▶ _THE TASK_:
Set down word for word the lines that begin the entries and run through the line containing "Unsupervised Image-to-Image Translation". Give nothing further.

SUPPLIED INFORMATION section start

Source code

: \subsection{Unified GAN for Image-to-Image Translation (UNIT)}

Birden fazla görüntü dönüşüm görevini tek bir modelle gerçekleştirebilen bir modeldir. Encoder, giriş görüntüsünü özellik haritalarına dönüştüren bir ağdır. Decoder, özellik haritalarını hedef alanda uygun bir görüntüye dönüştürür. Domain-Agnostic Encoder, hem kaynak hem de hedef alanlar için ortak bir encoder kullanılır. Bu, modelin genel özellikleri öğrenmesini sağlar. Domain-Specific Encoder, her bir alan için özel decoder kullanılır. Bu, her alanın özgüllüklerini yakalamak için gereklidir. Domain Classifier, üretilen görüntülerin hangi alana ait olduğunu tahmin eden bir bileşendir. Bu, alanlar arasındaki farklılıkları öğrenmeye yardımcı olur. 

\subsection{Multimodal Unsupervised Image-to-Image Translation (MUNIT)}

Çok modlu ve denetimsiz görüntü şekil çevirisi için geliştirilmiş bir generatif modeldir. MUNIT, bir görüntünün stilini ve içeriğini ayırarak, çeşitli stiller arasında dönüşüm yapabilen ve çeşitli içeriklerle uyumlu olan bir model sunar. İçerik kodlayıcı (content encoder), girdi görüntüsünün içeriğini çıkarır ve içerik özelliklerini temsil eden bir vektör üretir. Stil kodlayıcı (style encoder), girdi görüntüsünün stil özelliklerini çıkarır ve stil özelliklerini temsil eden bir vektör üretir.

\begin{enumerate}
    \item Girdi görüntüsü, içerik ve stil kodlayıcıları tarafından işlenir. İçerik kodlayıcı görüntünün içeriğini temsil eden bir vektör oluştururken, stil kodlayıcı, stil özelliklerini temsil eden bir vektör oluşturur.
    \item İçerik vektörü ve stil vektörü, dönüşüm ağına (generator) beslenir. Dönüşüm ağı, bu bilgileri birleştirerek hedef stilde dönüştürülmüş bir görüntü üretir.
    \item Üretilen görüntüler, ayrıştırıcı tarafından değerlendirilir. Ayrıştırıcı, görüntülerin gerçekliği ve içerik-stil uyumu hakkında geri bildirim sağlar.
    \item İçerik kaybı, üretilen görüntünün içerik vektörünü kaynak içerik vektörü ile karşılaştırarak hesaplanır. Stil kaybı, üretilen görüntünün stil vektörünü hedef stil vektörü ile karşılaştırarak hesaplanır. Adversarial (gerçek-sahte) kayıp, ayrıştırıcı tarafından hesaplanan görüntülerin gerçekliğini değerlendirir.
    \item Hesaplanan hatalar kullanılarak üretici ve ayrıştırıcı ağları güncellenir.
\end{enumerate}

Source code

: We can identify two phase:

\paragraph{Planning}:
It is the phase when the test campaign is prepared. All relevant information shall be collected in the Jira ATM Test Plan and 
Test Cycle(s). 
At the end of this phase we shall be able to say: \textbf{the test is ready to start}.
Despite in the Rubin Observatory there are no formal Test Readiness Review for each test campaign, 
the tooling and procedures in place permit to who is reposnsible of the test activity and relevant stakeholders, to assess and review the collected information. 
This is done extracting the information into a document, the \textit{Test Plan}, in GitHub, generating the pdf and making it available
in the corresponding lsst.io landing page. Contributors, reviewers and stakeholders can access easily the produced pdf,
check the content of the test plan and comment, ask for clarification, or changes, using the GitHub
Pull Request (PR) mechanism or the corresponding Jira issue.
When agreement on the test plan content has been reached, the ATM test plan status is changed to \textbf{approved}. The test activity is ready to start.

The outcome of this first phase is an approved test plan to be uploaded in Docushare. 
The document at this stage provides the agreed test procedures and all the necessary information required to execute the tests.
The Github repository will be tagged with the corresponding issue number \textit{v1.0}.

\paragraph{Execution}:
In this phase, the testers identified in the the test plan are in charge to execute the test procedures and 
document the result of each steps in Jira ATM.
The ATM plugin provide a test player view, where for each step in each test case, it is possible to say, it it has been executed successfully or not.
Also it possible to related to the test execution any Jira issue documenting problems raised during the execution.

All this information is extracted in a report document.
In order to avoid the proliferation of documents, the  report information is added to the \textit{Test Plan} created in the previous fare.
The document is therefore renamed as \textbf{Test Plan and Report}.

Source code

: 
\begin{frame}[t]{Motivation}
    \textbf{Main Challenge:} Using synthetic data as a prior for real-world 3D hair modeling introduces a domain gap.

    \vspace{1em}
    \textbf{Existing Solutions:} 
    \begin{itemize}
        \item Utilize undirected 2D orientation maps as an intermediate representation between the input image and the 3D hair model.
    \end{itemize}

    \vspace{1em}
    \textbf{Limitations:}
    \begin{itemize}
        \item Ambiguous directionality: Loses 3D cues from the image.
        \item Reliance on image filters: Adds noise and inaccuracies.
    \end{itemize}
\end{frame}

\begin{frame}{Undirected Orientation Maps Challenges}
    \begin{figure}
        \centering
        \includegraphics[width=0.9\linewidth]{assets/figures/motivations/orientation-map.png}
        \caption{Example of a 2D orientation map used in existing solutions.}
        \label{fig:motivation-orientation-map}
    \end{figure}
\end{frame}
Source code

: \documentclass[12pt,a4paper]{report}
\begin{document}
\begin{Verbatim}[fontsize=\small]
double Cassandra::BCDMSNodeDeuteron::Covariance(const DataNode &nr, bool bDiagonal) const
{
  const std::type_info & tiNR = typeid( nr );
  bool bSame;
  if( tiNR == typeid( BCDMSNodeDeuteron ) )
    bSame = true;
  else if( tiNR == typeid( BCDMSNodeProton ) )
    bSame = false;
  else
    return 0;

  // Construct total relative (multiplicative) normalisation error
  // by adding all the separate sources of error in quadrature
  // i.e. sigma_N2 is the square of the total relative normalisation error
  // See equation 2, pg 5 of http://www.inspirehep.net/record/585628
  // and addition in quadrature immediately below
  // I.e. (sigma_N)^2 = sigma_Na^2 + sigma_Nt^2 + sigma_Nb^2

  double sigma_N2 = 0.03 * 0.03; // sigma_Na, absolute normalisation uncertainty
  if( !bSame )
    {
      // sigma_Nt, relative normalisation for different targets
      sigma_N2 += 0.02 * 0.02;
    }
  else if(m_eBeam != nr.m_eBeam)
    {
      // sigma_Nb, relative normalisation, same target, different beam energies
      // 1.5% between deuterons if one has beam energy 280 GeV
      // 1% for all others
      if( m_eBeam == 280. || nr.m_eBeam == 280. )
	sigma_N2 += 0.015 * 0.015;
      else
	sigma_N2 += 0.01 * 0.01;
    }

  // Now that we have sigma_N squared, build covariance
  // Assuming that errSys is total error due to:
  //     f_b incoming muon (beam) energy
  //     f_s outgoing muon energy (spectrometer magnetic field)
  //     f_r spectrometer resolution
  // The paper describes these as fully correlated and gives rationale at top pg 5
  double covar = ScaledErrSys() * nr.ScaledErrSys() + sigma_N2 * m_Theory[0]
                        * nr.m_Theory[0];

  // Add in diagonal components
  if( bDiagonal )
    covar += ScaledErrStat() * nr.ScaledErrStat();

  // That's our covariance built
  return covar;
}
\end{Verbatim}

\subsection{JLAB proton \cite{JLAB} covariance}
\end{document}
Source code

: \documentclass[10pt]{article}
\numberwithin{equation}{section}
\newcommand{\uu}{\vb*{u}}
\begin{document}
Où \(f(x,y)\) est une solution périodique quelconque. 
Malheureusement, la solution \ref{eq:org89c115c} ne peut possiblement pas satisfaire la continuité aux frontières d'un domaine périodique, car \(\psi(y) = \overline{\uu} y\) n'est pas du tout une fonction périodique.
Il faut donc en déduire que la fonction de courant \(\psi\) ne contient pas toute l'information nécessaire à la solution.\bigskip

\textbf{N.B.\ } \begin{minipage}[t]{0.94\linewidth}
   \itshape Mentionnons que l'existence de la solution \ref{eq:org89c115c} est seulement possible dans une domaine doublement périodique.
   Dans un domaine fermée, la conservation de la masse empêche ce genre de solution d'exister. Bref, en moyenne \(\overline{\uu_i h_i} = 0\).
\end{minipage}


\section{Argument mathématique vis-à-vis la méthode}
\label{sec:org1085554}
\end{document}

SUPPLIED INFORMATION section end

▶ _RESULT FOR THIS TASK_:
Source code

: \subsection{Unified GAN for Image-to-Image Translation (UNIT)}

Birden fazla görüntü dönüşüm görevini tek bir modelle gerçekleştirebilen bir modeldir. Encoder, giriş görüntüsünü özellik haritalarına dönüştüren bir ağdır. Decoder, özellik haritalarını hedef alanda uygun bir görüntüye dönüştürür. Domain-Agnostic Encoder, hem kaynak hem de hedef alanlar için ortak bir encoder kullanılır. Bu, modelin genel özellikleri öğrenmesini sağlar. Domain-Specific Encoder, her bir alan için özel decoder kullanılır. Bu, her alanın özgüllüklerini yakalamak için gereklidir. Domain Classifier, üretilen görüntülerin hangi alana ait olduğunu tahmin eden bir bileşendir. Bu, alanlar arasındaki farklılıkları öğrenmeye yardımcı olur. 

\subsection{Multimodal Unsupervised Image-to-Image Translation (MUNIT)}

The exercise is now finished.